L’artisanat contemporain et ses progrès technologiques incessants dans des domaines traditionnels comme la céramique et la laque sont présentés à travers les applications qu’en ont faites des créateurs occidentaux. Les œuvres de Charlotte Perriand, qui entretenait une relation étroite avec le Japon, mettent en lumière les liens entre les artistes des deux pays. Les exemples d’efforts fournis par de vieux ateliers pour survivre à la globalisation, en se concentrant sur l’innovation dans les techniques traditionnelles, sont particulièrement intéressants.
Enfin, dans le sillage de l’exposition « Maîtres d’art – trésors vivants français(*1) » organisée en 2017 au Musée national de Tokyo, on peut voir certaines œuvres originales de sept artistes français commandées pour l’occasion.
Béatrice Quette revient sur les points communs entre la France et le Japon, vus à travers l’exposition : « L’esthétique du quotidien et des arts, par exemple la façon d’apprécier la beauté des choses simples, me semble partagée. Sans doute les Japonais y sont-ils même plus sensibles que les Français.

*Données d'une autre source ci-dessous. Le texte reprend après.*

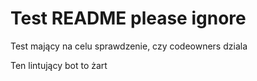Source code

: # Test README please ignore #

Test mający na celu sprawdzenie, czy codeowners dziala

Ten lintujący bot to żart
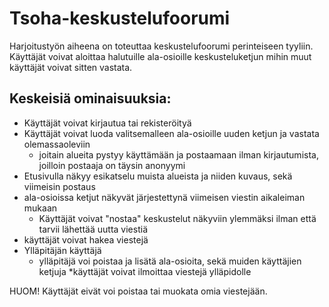# Tsoha-keskustelufoorumi

Harjoitustyön aiheena on toteuttaa  keskustelufoorumi perinteiseen tyyliin. Käyttäjät voivat aloittaa halutuille ala-osioille keskusteluketjun mihin muut käyttäjät voivat sitten vastata.

## Keskeisiä ominaisuuksia:
* Käyttäjät voivat kirjautua tai rekisteröityä
* Käyttäjät voivat luoda valitsemalleen ala-osioille uuden ketjun ja vastata olemassaoleviin
  * joitain alueita pystyy käyttämään ja postaamaan ilman kirjautumista, joilloin postaaja on täysin anonyymi
* Etusivulla näkyy esikatselu muista alueista ja niiden kuvaus, sekä viimeisin postaus
* ala-osioissa ketjut näkyvät järjestettynä viimeisen viestin aikaleiman mukaan
  * Käyttäjät voivat "nostaa" keskustelut näkyviin ylemmäksi ilman että tarvii lähettää uutta viestiä
* käyttäjät voivat hakea viestejä
* Ylläpitäjän käyttäjä
  * ylläpitäjä voi poistaa ja lisätä ala-osioita, sekä muiden käyttäjien ketjuja
  *käyttäjät voivat ilmoittaa viestejä ylläpidolle
 
HUOM! Käyttäjät eivät voi poistaa tai muokata omia viestejään.
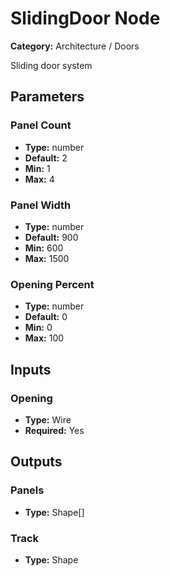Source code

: 
# SlidingDoor Node

**Category:** Architecture / Doors

Sliding door system

## Parameters


### Panel Count
- **Type:** number
- **Default:** 2
- **Min:** 1
- **Max:** 4



### Panel Width
- **Type:** number
- **Default:** 900
- **Min:** 600
- **Max:** 1500



### Opening Percent
- **Type:** number
- **Default:** 0
- **Min:** 0
- **Max:** 100



## Inputs


### Opening
- **Type:** Wire
- **Required:** Yes



## Outputs


### Panels
- **Type:** Shape[]



### Track
- **Type:** Shape




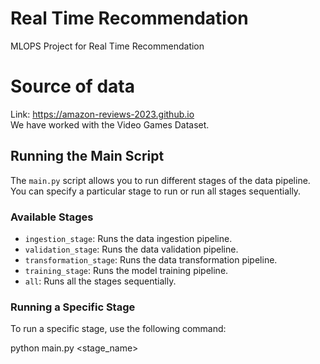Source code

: # Real Time Recommendation
MLOPS Project for Real Time Recommendation

# Source of data
Link: https://amazon-reviews-2023.github.io   
We have worked with the Video Games Dataset.

## Running the Main Script

The `main.py` script allows you to run different stages of the data pipeline. You can specify a particular stage to run or run all stages sequentially.

### Available Stages
- `ingestion_stage`: Runs the data ingestion pipeline.
- `validation_stage`: Runs the data validation pipeline.
- `transformation_stage`: Runs the data transformation pipeline.
- `training_stage`: Runs the model training pipeline.
- `all`: Runs all the stages sequentially.

### Running a Specific Stage

To run a specific stage, use the following command:

python main.py <stage_name>
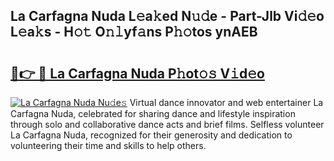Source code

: ## La Carfagna Nuda L𝚎a𝚔ed N𝚞𝚍e - Part-Jlb Vi𝚍𝚎o L𝚎a𝚔s - H𝚘𝚝 O𝚗𝚕yf𝚊ns P𝚑𝚘tos ynAEB

# <h2><a href="http://kf8b36e.oniu.top/?m=La+Carfagna+Nuda">🔗👉 🔴 La Carfagna Nuda P𝚑ot𝚘𝚜 V𝚒d𝚎o</a></h2>

[![La Carfagna Nuda Nu𝚍e𝚜](https://i.imgur.com/0qMVB7G.gif)](http://kf8b36e.oniu.top/?m=La+Carfagna+Nuda)
Virtual dance innovator and web entertainer La Carfagna Nuda, celebrated for sharing dance and lifestyle inspiration through solo and collaborative dance acts and brief films. Selfless volunteer La Carfagna Nuda, recognized for their generosity and dedication to volunteering their time and skills to help others.  
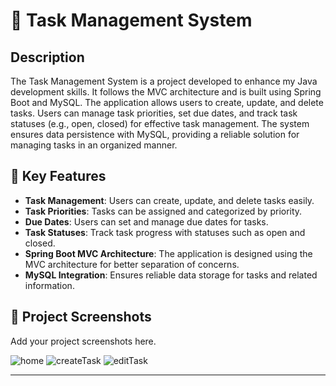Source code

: # 📂 Task Management System

## Description
The Task Management System is a project developed to enhance my Java development skills. It follows the MVC architecture and is built using Spring Boot and MySQL. The application allows users to create, update, and delete tasks. Users can manage task priorities, set due dates, and track task statuses (e.g., open, closed) for effective task management. The system ensures data persistence with MySQL, providing a reliable solution for managing tasks in an organized manner.

## 🔑 Key Features
- **Task Management**: Users can create, update, and delete tasks easily.
- **Task Priorities**: Tasks can be assigned and categorized by priority.
- **Due Dates**: Users can set and manage due dates for tasks.
- **Task Statuses**: Track task progress with statuses such as open and closed.
- **Spring Boot MVC Architecture**: The application is designed using the MVC architecture for better separation of concerns.
- **MySQL Integration**: Ensures reliable data storage for tasks and related information.

## 📸 Project Screenshots
Add your project screenshots here.

![home](https://github.com/user-attachments/assets/86670576-fc2a-47e6-afec-42553dc91345)
![createTask](https://github.com/user-attachments/assets/b3a9540f-3990-4358-8e4d-38777ce0dcb4)
![editTask](https://github.com/user-attachments/assets/2a4dc2e0-2d53-421d-8285-bf89387bcd0d)


---

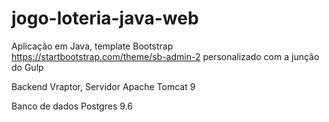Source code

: # jogo-loteria-java-web

Aplicação em Java, 
template Bootstrap https://startbootstrap.com/theme/sb-admin-2
personalizado com a junção do Gulp

Backend Vraptor, 
Servidor Apache Tomcat 9

Banco de dados Postgres 9.6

La capacité à leur donner un prolongement à travers l’innovation technologique constitue aussi un attrait certain pour les artistes occidentaux, c’est très inspirant. »
La comparaison entre l’esthétique japonaise et le japonisme né de cette influence apportera sans doute aux visiteurs son lot de découvertes. À voir au Musée des arts décoratifs de Paris (107 rue de Rivoli, Paris 1er) jusqu’au 3 mars 2019.
(Reportage et texte : Sato Kuriko. Photos : Sawada Hiroyuki)(*1) ^ Le titre de Maître d’art a été créé en 1994 par le ministère français de la Culture, sur le modèle des Trésors nationaux vivants du Japon. La première exposition jamais organisée autour des 13 Maîtres d’art s’est déroulée du 12 septembre au 26 novembre 2017 au Musée national de Tokyo.